Problem details -
Look for the line containing "- 书中使用uml模型不是正式的uml，是简化过的uml" in the entries below, then print that line and all that follow it exactly.

Excerpts from a dataset:
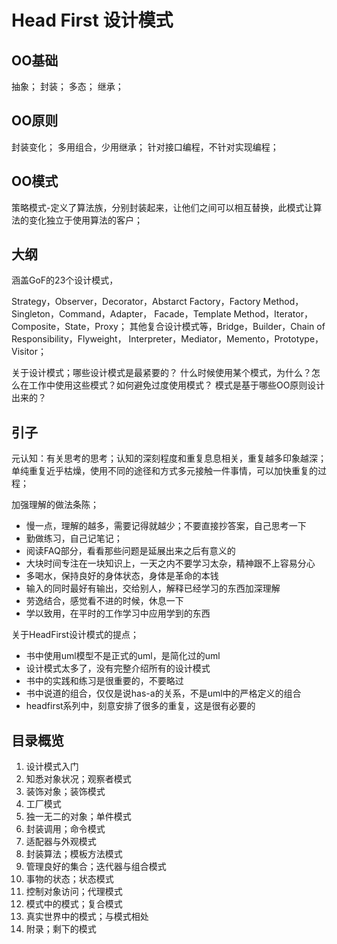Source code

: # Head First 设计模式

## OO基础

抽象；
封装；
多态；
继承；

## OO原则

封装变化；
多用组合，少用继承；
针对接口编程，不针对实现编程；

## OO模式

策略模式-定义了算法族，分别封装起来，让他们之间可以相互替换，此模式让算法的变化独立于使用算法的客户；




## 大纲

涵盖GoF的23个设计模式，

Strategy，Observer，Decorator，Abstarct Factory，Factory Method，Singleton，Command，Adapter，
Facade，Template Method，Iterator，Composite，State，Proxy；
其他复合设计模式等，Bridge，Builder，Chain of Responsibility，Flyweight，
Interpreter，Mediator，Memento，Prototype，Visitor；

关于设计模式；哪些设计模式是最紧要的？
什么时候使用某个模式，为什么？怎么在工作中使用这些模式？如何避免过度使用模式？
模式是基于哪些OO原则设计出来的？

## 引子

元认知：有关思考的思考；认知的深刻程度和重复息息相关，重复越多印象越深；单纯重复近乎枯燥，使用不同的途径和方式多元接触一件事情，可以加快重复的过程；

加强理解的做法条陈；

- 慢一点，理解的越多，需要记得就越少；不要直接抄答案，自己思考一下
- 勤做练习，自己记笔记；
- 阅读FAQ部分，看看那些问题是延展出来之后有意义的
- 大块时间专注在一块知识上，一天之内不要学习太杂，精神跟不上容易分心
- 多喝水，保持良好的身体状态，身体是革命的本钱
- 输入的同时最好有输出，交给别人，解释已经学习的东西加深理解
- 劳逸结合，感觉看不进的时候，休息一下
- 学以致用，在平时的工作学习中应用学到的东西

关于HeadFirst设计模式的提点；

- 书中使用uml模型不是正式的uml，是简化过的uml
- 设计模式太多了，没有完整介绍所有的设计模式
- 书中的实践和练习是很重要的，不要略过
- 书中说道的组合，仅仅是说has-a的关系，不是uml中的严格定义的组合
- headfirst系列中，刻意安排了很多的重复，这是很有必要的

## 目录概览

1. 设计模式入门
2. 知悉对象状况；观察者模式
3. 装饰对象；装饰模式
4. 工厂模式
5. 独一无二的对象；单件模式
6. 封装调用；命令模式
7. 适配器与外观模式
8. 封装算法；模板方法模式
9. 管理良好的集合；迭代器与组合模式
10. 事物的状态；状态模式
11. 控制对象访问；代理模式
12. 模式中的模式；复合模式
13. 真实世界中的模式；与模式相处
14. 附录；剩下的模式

Solution -
- 书中使用uml模型不是正式的uml，是简化过的uml
- 设计模式太多了，没有完整介绍所有的设计模式
- 书中的实践和练习是很重要的，不要略过
- 书中说道的组合，仅仅是说has-a的关系，不是uml中的严格定义的组合
- headfirst系列中，刻意安排了很多的重复，这是很有必要的

## 目录概览

1. 设计模式入门
2. 知悉对象状况；观察者模式
3. 装饰对象；装饰模式
4. 工厂模式
5. 独一无二的对象；单件模式
6. 封装调用；命令模式
7. 适配器与外观模式
8. 封装算法；模板方法模式
9. 管理良好的集合；迭代器与组合模式
10. 事物的状态；状态模式
11. 控制对象访问；代理模式
12. 模式中的模式；复合模式
13. 真实世界中的模式；与模式相处
14. 附录；剩下的模式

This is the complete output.